Sostener rígidamente estas creencias trajo algunos inconvenientes. Por ejemplo, entre los mitos respecto del autismo, se incluyó y más de una vez se sostiene, que los padres son fríos y por eso los chicos son poco sociables, como también, que se trataría de una reacción de los niños hacia sus padres.
Otros tantos científicos se prohibieron a sí mismos pensar en la posibilidad de que al menos una parte de los rasgos de la personalidad pudiesen transmitirse de una generación a la siguiente, en una buena parte por vía de la herencia, evitando pensar el desarrollo individual como un juego recíproco y dinámico entre predisposición y educación.
La simple idea de que el ser humano no sea una hoja en blanco a ser llenada cuando nace, sino que venga al mundo dotado de ciertas y fuertes predisposiciones, es considerada por muchas personas como un disparate.
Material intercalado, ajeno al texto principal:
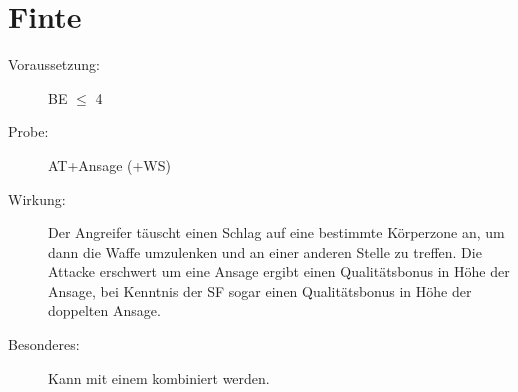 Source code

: \section{Finte}
\label{bAT.finte}
\begin{description}
    \item[Voraussetzung:]
        BE\textrm{ ${\leq}$ }4
    \item[Probe:]
        AT+Ansage (+WS)
    \item[Wirkung:]
        Der Angreifer täuscht einen Schlag auf eine bestimmte Körperzone an, um dann die Waffe umzulenken und an einer anderen Stelle zu treffen.
        Die Attacke erschwert um eine Ansage ergibt einen Qualitätsbonus in Höhe der Ansage, bei Kenntnis der SF  sogar einen Qualitätsbonus in Höhe der doppelten Ansage.
    \item[Besonderes:]
        Kann mit einem  kombiniert werden.
\end{description}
De todas maneras, el punto de vista totalmente opuesto, o sea que todo es genético y bioquímico, y por tanto, no puede ser alterado, es un error.
Un juego recíproco
Los biólogos entregados a trazar el mapa genético humano dicen que nuestras características son fijas, que somos prisioneros de nuestros genes y de las sustancias químicas en contacto con nuestros cerebros, y que si no es mediante poderosas drogas, la ingeniería genética o la cirugía cerebral, nada puede cambiar.
En principio parece que todas las personas criadas en un mismo medio debieran evolucionar en igual sentido. La personalidad de los hermanos, por ejemplo, que crecen en el seno de una misma familia, debería ajustarse a una línea determinada por el hecho de vivir en un ambiente compartido. En realidad no ocurre así. De hecho, al cabo de varios años de criarse juntos, sus personalidades siguen siendo tan diferentes como las de dos personas elegidas al azar entre la multitud.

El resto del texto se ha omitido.